* How to complete this task:
Print out the records that follow, exactly and completely.

(Material provided Opens)

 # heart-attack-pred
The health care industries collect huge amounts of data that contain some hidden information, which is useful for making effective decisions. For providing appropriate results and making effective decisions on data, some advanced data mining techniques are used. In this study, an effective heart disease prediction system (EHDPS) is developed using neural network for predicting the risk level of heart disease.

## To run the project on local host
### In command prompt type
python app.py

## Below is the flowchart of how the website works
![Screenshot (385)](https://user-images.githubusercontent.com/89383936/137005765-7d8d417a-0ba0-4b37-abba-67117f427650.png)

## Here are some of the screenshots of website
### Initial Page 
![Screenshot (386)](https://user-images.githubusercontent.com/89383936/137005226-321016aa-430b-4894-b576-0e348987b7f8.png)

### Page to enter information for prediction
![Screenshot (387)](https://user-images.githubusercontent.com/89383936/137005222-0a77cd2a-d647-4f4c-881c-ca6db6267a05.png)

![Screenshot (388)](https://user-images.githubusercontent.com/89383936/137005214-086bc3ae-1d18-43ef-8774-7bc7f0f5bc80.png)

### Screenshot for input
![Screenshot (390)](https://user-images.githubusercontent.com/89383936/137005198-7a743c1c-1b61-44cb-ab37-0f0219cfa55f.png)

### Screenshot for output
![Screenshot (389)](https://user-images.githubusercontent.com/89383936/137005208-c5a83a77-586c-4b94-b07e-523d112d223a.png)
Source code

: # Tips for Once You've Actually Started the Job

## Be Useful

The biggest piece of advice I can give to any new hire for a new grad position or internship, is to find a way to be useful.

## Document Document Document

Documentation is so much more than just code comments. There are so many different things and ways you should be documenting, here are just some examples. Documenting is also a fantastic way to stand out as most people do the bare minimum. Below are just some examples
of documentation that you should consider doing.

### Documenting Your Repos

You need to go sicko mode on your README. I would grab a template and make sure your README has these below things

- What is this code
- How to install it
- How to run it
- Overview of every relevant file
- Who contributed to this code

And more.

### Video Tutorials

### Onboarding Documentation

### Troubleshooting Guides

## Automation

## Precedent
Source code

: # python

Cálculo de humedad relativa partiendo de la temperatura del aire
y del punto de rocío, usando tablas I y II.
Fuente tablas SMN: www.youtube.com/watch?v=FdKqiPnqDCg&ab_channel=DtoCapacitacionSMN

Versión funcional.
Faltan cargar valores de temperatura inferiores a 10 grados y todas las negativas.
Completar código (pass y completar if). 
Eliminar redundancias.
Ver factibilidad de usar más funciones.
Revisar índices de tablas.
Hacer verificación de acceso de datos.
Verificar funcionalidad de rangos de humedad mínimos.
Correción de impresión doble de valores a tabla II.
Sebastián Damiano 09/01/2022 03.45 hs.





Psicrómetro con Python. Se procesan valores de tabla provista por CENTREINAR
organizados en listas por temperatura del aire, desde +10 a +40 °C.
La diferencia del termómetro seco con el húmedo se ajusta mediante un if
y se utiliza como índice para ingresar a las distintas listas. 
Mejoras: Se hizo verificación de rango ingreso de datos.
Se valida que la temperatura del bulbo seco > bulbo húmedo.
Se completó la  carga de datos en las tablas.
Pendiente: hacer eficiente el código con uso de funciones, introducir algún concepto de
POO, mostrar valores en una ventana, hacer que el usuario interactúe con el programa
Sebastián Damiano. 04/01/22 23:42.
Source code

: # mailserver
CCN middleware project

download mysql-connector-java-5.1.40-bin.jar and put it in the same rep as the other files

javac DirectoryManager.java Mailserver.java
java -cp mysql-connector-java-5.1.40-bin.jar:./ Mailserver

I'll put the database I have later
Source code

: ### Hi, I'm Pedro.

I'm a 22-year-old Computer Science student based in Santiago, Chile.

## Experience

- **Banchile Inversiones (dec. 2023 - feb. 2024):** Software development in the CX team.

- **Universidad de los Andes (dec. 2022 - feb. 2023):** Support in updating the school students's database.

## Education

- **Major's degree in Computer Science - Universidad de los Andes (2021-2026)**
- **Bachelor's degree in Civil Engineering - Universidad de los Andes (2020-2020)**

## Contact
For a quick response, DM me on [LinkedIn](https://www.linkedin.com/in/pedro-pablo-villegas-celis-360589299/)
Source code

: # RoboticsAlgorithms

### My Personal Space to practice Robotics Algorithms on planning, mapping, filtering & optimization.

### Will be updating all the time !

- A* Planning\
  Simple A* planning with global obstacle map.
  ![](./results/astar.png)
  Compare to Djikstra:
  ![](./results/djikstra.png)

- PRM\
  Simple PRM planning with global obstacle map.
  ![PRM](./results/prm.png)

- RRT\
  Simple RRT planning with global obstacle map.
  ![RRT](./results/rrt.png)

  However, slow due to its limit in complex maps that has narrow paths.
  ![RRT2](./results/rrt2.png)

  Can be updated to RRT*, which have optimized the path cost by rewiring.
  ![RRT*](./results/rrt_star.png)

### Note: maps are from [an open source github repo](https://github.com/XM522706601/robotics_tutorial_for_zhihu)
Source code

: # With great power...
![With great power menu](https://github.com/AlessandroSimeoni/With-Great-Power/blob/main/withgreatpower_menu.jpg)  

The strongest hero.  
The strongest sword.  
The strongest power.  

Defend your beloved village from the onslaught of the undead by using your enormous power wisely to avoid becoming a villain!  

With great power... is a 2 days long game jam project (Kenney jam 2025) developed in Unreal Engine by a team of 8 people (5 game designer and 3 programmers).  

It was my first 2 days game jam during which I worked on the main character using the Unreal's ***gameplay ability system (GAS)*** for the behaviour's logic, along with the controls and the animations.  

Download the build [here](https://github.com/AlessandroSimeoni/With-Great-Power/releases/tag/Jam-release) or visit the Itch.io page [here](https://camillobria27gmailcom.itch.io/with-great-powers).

(Material provided Closes)

* Finished exercise:
 # heart-attack-pred
The health care industries collect huge amounts of data that contain some hidden information, which is useful for making effective decisions. For providing appropriate results and making effective decisions on data, some advanced data mining techniques are used. In this study, an effective heart disease prediction system (EHDPS) is developed using neural network for predicting the risk level of heart disease.

## To run the project on local host
### In command prompt type
python app.py

## Below is the flowchart of how the website works
![Screenshot (385)](https://user-images.githubusercontent.com/89383936/137005765-7d8d417a-0ba0-4b37-abba-67117f427650.png)

## Here are some of the screenshots of website
### Initial Page 
![Screenshot (386)](https://user-images.githubusercontent.com/89383936/137005226-321016aa-430b-4894-b576-0e348987b7f8.png)

### Page to enter information for prediction
![Screenshot (387)](https://user-images.githubusercontent.com/89383936/137005222-0a77cd2a-d647-4f4c-881c-ca6db6267a05.png)

![Screenshot (388)](https://user-images.githubusercontent.com/89383936/137005214-086bc3ae-1d18-43ef-8774-7bc7f0f5bc80.png)

### Screenshot for input
![Screenshot (390)](https://user-images.githubusercontent.com/89383936/137005198-7a743c1c-1b61-44cb-ab37-0f0219cfa55f.png)

### Screenshot for output
![Screenshot (389)](https://user-images.githubusercontent.com/89383936/137005208-c5a83a77-586c-4b94-b07e-523d112d223a.png)
Source code

: # Tips for Once You've Actually Started the Job

## Be Useful

The biggest piece of advice I can give to any new hire for a new grad position or internship, is to find a way to be useful.

## Document Document Document

Documentation is so much more than just code comments. There are so many different things and ways you should be documenting, here are just some examples. Documenting is also a fantastic way to stand out as most people do the bare minimum. Below are just some examples
of documentation that you should consider doing.

### Documenting Your Repos

You need to go sicko mode on your README. I would grab a template and make sure your README has these below things

- What is this code
- How to install it
- How to run it
- Overview of every relevant file
- Who contributed to this code

And more.

### Video Tutorials

### Onboarding Documentation

### Troubleshooting Guides

## Automation

## Precedent
Source code

: # python

Cálculo de humedad relativa partiendo de la temperatura del aire
y del punto de rocío, usando tablas I y II.
Fuente tablas SMN: www.youtube.com/watch?v=FdKqiPnqDCg&ab_channel=DtoCapacitacionSMN

Versión funcional.
Faltan cargar valores de temperatura inferiores a 10 grados y todas las negativas.
Completar código (pass y completar if). 
Eliminar redundancias.
Ver factibilidad de usar más funciones.
Revisar índices de tablas.
Hacer verificación de acceso de datos.
Verificar funcionalidad de rangos de humedad mínimos.
Correción de impresión doble de valores a tabla II.
Sebastián Damiano 09/01/2022 03.45 hs.





Psicrómetro con Python. Se procesan valores de tabla provista por CENTREINAR
organizados en listas por temperatura del aire, desde +10 a +40 °C.
La diferencia del termómetro seco con el húmedo se ajusta mediante un if
y se utiliza como índice para ingresar a las distintas listas. 
Mejoras: Se hizo verificación de rango ingreso de datos.
Se valida que la temperatura del bulbo seco > bulbo húmedo.
Se completó la  carga de datos en las tablas.
Pendiente: hacer eficiente el código con uso de funciones, introducir algún concepto de
POO, mostrar valores en una ventana, hacer que el usuario interactúe con el programa
Sebastián Damiano. 04/01/22 23:42.
Source code

: # mailserver
CCN middleware project

download mysql-connector-java-5.1.40-bin.jar and put it in the same rep as the other files

javac DirectoryManager.java Mailserver.java
java -cp mysql-connector-java-5.1.40-bin.jar:./ Mailserver

I'll put the database I have later
Source code

: ### Hi, I'm Pedro.

I'm a 22-year-old Computer Science student based in Santiago, Chile.

## Experience

- **Banchile Inversiones (dec. 2023 - feb. 2024):** Software development in the CX team.

- **Universidad de los Andes (dec. 2022 - feb. 2023):** Support in updating the school students's database.

## Education

- **Major's degree in Computer Science - Universidad de los Andes (2021-2026)**
- **Bachelor's degree in Civil Engineering - Universidad de los Andes (2020-2020)**

## Contact
For a quick response, DM me on [LinkedIn](https://www.linkedin.com/in/pedro-pablo-villegas-celis-360589299/)
Source code

: # RoboticsAlgorithms

### My Personal Space to practice Robotics Algorithms on planning, mapping, filtering & optimization.

### Will be updating all the time !

- A* Planning\
  Simple A* planning with global obstacle map.
  ![](./results/astar.png)
  Compare to Djikstra:
  ![](./results/djikstra.png)

- PRM\
  Simple PRM planning with global obstacle map.
  ![PRM](./results/prm.png)

- RRT\
  Simple RRT planning with global obstacle map.
  ![RRT](./results/rrt.png)

  However, slow due to its limit in complex maps that has narrow paths.
  ![RRT2](./results/rrt2.png)

  Can be updated to RRT*, which have optimized the path cost by rewiring.
  ![RRT*](./results/rrt_star.png)

### Note: maps are from [an open source github repo](https://github.com/XM522706601/robotics_tutorial_for_zhihu)
Source code

: # With great power...
![With great power menu](https://github.com/AlessandroSimeoni/With-Great-Power/blob/main/withgreatpower_menu.jpg)  

The strongest hero.  
The strongest sword.  
The strongest power.  

Defend your beloved village from the onslaught of the undead by using your enormous power wisely to avoid becoming a villain!  

With great power... is a 2 days long game jam project (Kenney jam 2025) developed in Unreal Engine by a team of 8 people (5 game designer and 3 programmers).  

It was my first 2 days game jam during which I worked on the main character using the Unreal's ***gameplay ability system (GAS)*** for the behaviour's logic, along with the controls and the animations.  

Download the build [here](https://github.com/AlessandroSimeoni/With-Great-Power/releases/tag/Jam-release) or visit the Itch.io page [here](https://camillobria27gmailcom.itch.io/with-great-powers).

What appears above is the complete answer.